Parte do mundo literário ficou surpreso com o anúncio que a Real Academia Sueca concedeu o Prêmio Nobel de Literatura 2017 para o mais britânico dos escritores japoneses, Kazuo Ishiguro. Entre os especialistas (em literatura, em bolsas de apostas), ele não era considerado como um candidato com chances reais de receber o título e, consequentemente, o dinheiro (cerca de R$ 3,5 milhões – que equivalem aos nove milhões de coroas suecas). 

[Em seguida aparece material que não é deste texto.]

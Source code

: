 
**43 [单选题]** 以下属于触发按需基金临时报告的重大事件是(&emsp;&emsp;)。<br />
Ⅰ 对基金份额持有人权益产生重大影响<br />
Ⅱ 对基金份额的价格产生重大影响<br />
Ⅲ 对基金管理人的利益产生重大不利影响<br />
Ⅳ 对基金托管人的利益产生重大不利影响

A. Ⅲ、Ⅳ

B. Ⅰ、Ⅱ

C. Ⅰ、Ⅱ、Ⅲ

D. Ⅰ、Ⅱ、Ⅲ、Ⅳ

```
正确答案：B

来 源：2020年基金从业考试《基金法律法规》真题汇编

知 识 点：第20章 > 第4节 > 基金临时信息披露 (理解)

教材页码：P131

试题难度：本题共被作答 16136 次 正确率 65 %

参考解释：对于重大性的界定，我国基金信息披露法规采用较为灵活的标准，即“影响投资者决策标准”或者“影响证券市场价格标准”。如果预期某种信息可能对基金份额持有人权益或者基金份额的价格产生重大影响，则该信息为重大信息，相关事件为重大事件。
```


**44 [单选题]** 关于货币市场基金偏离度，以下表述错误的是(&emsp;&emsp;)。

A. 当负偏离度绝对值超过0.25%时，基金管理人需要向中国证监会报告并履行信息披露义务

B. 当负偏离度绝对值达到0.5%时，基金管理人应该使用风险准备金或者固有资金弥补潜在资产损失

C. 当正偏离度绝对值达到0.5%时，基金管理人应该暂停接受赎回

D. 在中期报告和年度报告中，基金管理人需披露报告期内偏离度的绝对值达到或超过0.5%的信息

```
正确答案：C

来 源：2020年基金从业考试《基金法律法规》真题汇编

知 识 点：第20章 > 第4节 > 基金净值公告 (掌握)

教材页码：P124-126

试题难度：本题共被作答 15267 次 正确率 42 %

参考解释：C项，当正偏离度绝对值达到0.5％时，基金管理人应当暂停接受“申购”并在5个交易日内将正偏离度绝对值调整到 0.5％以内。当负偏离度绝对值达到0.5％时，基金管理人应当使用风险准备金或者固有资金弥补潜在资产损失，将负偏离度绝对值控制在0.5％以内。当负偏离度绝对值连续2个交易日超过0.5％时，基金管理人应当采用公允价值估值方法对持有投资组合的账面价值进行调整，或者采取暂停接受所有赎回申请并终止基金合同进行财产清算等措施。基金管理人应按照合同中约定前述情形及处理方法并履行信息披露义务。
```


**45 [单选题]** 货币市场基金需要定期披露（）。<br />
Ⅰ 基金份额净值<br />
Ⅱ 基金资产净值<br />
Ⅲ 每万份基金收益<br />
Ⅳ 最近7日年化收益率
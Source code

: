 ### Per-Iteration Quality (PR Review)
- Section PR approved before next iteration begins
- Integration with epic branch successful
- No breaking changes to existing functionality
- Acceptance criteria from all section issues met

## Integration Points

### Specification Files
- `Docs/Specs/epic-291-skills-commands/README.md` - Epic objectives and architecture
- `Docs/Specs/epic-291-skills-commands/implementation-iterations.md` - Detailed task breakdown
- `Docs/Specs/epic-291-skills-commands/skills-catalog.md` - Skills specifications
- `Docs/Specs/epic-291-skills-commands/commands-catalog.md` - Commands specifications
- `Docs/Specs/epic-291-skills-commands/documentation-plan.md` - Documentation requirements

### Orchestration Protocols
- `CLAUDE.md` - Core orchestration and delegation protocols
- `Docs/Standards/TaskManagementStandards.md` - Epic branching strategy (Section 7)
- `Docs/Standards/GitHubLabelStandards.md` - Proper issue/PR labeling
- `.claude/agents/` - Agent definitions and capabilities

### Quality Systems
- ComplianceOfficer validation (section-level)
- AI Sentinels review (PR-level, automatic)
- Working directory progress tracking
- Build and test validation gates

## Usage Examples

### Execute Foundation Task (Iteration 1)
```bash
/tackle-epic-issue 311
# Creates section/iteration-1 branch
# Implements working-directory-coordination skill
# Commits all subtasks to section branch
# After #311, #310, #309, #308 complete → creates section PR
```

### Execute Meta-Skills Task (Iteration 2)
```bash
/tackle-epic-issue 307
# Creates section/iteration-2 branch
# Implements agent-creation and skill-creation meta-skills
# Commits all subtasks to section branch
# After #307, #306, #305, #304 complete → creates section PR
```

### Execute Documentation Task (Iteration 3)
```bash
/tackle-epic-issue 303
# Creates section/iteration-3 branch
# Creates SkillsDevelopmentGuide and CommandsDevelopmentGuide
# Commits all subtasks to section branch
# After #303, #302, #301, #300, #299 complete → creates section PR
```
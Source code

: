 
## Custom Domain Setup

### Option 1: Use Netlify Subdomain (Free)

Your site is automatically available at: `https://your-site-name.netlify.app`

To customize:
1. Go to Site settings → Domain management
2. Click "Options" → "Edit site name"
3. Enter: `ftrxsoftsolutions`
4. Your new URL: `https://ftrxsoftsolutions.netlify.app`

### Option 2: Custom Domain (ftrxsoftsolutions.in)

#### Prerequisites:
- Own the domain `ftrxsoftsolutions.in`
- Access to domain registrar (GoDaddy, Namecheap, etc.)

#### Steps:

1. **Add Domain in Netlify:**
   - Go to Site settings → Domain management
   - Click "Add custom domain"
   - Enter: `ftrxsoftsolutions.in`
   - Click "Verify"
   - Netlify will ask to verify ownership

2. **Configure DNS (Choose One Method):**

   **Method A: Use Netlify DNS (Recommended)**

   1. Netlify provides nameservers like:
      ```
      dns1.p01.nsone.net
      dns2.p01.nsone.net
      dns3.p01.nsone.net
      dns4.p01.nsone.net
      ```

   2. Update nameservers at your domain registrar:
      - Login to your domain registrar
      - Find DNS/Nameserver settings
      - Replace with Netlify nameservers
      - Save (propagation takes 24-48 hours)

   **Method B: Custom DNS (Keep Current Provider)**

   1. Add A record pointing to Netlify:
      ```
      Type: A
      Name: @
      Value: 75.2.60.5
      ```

 A família de Kazuo Ishiguro mudou-se para Inglaterra quando ele tinha cinco anos de idade. Por diversos motivos foram adiando a volta ao Japão e, por fim, adotaram a cidadania britânica. Ishiguro foi aluno das universidades de Kent e East Anglia (onde estudou “escrita criativa”, no curso ministrado por Malcolm Bradbury). A carreira literária iniciou com Uma Pálida Visão dos Montes, em 1982. Quatro anos depois, publicou Um Artista do Mundo Flutuante (vencedor do Whitbread Book of the Year, de 1986). Alcançou o sucesso com Vestígios do Dia, ganhador do Booker Prize, de 1989. A história de um mordomo que abdica da vida pessoal para poder servir melhor ao patrão e que, em dado momento, precisa conviver com mudanças sociais e econômicas que ele não entende ganhou adaptação cinematográfica (The Remains of the Day. Dir. James Ivory, 1993). O filme concorreu a oito Oscar, mas não recebeu nenhum. 

 Nos anos seguintes, Ishiguro publicou O Inconsolável (1995), Quando Éramos Órfãos (2000), Não Me Abandone Jamais (2005), Noturnos (2009) e O Gigante Enterrado (2015). Todos foram recebidos com algumas reservas. A guinada na direção da ficção científica em Não Me Abandone Jamais, que tem toques de “déjà vu”, pois trata de um mundo distópico onde as crianças e adolescentes são utilizados para abastecer o mercado de transplantes de órgãos, causou perplexidade no mundo literário inglês. A versão cinematográfica também não obteve grande sucesso (Never Let Me Go. Dir. Mark Romanek, 2010). 

O último livro publicado até o momento, O Gigante Enterrado, uma fantasia medieval, onde dragões se misturam com névoas do esquecimento e cavaleiros que serviram ao rei Arthur, seguiu o mesmo caminho, com resenhas bastante agressivas em virtude do tom ameno utilizado para narrar alguns momentos da identidade britânica. Para alguns críticos, o edulcoramento infantojuvenil do livro desconsidera as lutas entre anglos e saxões e a consequente violência que as caracterizou.

Evidentemente, todas essas observações se baseiam em critérios de análise literária. Para o público, muitas são irrelevantes – o leitor se satisfaz com uma trama envolvente. E poucos se interessam em discutir o estilo seco, exato, narrativamente distante que caracteriza a prosa de Kazuo Ishiguro. Simultaneamente, ninguém consegue negar a sua habilidade na carpintaria literária – e que está expressa na forma com que construiu contos e romances. Talvez seja essa a motivação que ele encontrou para abandonar o realismo tradicional e enveredar por outros gêneros narrativos (ficção científica, fantasia histórica). Enfim, Ishiguro mostra que não está preocupado em ser rotulado como um escritor de estilo definitivo. Ao contrário, quer explorar alternativas e, de certa forma, se divertir.


NOTA ADICIONAL


Kazuo Ishiguro é um dos expoentes do movimento inglês denominado World Fiction. Entre os anos 70 e 80, como consequência do pós-colonialismo, a Inglaterra abrigou muitos escritores oriundos de outras regiões do planeta. Os mais influentes escritores desse grupo são Hanif Kureish (pai paquistanês), Michel Ondaatje (nascido no Sri Lanka), Zadie Smith (mãe jamaicana), Monica Ali (nascida em Bangladesh), Salman Rushdie (de origem indiana), Doris Lessing (nascida na Pérsia), Vidiadhar Surajprasad Naipaul (nascido em Trinidad) e John Maxwell Coetzee (nascido em África do Sul). Embora muitos discordem, há quem considere que, nesse balaio de gatos, devem estar incluídos “os suspeitos de sempre”: irlandeses, galeses, escoceses, canadenses, australianos, etc.